Doing so required the use of "air-assisted liquid cooling" which as The Register understands it amounts to using rear-door heat exchangers to extract heat from air-cooled servers. Other colocation providers that specialise in AI and high-performance computing have expanded support for direct liquid cooling. Santa Clara-based Colovore, for example, will support racks up to 250kW in a datacenter it plans to bring online in 2024.
Datacenter infrastructure vendors are also considering the challenge posed by dense and hot AI rigs. In a whitepaper published last week, French multinational Schneider Electric identified why AI workloads were so difficult to work with, namely that one way to manage the systems is to spread them among racks, but doing so creates network bottlenecks.
According to JLL, strong demand for AI products and services is also driving datacenter operators to build capacity further out to the edge.
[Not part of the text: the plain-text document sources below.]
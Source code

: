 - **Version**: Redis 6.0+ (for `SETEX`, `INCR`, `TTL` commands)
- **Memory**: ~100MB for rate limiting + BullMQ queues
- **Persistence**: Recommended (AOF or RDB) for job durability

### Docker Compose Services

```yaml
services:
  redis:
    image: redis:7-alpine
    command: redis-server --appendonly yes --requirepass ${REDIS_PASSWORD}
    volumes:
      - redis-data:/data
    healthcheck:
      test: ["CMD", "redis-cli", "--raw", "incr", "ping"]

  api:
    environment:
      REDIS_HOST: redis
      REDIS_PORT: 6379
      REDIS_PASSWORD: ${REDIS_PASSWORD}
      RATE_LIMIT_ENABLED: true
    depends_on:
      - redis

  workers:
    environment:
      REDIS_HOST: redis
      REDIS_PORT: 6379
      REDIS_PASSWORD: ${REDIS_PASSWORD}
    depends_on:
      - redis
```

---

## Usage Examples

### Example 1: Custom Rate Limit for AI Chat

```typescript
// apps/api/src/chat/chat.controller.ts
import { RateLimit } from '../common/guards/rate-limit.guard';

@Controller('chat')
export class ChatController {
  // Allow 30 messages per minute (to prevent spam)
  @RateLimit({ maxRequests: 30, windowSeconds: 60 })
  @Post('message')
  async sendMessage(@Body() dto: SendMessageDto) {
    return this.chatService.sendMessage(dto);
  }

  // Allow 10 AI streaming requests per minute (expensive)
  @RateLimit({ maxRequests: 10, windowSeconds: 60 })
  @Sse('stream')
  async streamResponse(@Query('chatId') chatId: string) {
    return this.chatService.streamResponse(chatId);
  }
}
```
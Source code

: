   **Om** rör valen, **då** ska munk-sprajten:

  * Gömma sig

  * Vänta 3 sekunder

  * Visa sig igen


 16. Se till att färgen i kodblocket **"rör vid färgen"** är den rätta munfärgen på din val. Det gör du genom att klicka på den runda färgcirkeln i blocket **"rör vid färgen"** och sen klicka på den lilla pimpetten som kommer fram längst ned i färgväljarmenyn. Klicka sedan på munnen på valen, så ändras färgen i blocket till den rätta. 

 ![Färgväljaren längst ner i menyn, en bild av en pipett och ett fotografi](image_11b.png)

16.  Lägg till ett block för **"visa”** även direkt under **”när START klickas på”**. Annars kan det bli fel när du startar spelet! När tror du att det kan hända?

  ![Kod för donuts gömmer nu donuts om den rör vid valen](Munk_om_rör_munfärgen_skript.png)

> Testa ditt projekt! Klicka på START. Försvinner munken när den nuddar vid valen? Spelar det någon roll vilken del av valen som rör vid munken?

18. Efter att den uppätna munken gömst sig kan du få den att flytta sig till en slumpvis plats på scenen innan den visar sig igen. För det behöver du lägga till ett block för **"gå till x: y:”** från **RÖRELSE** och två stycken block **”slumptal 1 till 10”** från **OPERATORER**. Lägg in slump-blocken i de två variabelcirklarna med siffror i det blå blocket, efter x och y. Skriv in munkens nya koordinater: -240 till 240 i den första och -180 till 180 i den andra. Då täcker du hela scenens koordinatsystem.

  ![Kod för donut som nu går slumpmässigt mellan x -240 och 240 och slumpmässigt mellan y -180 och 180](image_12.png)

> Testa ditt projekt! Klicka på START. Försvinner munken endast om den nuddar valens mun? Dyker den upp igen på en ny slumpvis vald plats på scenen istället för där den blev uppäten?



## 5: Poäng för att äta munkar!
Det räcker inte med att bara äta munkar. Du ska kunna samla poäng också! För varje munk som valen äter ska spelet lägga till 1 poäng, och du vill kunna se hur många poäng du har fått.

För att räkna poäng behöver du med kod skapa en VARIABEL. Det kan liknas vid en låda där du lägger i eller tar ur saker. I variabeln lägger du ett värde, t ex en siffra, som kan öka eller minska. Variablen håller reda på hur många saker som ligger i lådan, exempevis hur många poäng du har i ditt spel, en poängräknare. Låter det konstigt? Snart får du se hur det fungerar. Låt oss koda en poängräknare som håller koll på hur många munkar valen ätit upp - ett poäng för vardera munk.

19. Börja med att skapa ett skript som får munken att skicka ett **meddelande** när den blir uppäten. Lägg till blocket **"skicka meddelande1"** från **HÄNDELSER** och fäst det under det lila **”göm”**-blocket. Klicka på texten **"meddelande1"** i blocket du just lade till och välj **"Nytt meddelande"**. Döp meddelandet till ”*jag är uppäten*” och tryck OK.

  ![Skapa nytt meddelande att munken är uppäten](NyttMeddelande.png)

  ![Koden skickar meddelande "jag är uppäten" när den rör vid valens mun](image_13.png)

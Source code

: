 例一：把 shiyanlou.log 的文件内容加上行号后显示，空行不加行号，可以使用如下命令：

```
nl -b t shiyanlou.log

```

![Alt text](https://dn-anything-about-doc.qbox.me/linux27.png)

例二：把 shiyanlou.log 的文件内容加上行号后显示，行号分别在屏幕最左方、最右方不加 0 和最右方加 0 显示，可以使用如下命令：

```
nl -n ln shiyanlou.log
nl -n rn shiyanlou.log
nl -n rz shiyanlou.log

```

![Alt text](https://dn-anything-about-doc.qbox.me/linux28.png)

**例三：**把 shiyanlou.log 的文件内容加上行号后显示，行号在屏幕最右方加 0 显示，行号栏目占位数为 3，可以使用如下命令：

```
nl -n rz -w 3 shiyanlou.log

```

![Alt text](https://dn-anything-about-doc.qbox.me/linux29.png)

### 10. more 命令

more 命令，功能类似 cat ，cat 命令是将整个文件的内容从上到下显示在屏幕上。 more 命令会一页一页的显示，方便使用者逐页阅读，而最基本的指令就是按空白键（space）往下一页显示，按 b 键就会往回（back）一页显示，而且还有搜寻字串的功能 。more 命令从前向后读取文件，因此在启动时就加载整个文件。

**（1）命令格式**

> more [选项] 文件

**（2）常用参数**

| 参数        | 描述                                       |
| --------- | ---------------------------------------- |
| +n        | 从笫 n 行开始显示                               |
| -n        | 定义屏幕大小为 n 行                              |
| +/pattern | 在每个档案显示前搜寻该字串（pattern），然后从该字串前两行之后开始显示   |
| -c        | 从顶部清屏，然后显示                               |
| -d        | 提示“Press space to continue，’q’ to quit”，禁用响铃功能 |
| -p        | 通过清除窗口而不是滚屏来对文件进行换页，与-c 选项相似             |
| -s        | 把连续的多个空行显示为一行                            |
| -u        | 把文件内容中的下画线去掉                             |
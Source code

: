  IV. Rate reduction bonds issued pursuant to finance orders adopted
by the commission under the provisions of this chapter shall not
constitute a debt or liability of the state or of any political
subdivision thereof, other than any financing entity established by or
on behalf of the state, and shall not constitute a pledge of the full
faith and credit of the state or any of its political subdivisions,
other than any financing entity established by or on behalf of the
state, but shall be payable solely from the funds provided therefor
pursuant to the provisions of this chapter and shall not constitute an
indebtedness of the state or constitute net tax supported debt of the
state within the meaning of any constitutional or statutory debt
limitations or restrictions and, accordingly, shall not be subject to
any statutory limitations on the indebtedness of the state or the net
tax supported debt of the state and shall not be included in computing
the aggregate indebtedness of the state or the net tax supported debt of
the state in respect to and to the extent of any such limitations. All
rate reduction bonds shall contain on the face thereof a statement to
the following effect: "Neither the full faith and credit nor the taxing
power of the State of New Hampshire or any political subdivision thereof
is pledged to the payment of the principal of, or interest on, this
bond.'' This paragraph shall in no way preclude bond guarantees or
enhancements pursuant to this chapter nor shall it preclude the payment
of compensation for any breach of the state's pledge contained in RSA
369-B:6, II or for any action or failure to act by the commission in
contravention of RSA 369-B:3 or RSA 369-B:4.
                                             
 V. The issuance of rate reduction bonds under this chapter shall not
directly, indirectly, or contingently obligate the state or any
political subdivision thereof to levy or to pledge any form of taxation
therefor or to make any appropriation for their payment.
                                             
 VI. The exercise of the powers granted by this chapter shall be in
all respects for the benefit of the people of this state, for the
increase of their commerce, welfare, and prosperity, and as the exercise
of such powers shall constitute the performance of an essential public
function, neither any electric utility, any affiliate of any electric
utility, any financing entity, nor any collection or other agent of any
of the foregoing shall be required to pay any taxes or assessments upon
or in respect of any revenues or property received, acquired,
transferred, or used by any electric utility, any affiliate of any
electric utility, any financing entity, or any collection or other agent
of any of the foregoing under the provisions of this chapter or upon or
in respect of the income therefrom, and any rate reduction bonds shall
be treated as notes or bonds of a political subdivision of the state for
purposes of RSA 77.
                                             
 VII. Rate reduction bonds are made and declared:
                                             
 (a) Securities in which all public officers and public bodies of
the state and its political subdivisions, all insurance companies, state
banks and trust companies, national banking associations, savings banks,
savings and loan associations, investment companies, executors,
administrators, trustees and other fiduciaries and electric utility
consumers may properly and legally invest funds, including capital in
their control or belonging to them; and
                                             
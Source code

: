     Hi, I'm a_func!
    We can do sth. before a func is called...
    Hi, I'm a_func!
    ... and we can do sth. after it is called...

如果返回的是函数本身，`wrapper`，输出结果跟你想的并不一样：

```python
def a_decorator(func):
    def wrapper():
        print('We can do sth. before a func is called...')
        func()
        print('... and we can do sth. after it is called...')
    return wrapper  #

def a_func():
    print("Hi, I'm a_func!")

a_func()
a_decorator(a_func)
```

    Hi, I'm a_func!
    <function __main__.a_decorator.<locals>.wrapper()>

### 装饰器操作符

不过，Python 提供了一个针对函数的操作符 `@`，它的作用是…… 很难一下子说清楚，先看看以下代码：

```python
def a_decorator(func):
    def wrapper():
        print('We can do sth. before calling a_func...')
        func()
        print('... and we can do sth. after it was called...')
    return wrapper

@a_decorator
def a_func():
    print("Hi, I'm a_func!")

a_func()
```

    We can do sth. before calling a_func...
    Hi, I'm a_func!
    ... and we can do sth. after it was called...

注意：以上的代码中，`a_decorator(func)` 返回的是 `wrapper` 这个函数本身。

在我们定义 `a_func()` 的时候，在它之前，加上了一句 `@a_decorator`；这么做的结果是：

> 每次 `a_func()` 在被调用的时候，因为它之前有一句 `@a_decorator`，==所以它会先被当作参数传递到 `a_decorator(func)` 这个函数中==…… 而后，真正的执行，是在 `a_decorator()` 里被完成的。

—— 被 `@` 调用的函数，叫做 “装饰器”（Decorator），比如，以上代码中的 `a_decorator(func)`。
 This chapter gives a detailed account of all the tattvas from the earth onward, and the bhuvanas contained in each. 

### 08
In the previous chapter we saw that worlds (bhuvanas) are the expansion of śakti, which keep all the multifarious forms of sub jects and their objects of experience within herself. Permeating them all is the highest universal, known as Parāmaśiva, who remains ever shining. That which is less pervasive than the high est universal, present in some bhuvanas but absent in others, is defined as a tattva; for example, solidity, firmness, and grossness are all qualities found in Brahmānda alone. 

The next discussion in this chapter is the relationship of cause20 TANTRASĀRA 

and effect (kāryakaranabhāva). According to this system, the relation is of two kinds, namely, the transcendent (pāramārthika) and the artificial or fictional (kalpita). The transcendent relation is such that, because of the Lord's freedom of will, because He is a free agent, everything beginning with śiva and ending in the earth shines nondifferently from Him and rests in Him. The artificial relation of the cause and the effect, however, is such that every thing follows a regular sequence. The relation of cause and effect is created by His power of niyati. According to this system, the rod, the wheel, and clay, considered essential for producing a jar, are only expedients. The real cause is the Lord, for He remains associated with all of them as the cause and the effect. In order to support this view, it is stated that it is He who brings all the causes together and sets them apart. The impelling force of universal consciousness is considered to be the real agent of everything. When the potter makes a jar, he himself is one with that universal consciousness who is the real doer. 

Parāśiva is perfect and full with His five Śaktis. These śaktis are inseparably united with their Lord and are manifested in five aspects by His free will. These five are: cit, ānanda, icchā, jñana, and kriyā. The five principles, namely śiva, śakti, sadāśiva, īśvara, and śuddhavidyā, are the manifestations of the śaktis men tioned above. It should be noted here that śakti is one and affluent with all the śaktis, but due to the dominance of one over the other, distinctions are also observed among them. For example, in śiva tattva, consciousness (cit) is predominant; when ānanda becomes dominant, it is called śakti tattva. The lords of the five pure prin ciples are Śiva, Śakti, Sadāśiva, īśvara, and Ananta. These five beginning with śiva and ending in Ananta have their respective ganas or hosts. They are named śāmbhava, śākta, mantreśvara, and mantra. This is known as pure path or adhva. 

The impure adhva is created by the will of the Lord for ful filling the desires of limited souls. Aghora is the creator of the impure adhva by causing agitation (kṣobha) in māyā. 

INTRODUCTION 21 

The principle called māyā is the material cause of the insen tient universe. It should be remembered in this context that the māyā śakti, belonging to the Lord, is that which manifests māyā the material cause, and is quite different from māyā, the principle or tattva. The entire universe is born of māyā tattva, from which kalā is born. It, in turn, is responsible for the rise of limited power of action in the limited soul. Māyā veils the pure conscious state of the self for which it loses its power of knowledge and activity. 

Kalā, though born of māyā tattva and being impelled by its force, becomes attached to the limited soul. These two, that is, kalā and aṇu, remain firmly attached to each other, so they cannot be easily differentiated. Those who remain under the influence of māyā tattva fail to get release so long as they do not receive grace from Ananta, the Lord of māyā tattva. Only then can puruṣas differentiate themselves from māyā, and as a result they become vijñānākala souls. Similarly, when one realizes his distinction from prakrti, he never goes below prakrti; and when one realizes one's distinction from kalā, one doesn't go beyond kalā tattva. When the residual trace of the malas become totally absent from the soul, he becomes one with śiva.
Typically, cloud providers and hyperscalers tend to build a handful of large campuses in a handful of key markets around the world.
However, in an effort to drive down latency, these companies are said to be building smaller edge datacenters in the range of 2-10 megawatts to put their models in closer proximity to customers.
JLL expects the datacenter supply crunch to persist through 2024.
"Most of the supply that will be delivered in the third and fourth quarter of 2023 has been preleased or is under exclusivity. Much of the anticipated 2024 supply will also be preleased," the report states.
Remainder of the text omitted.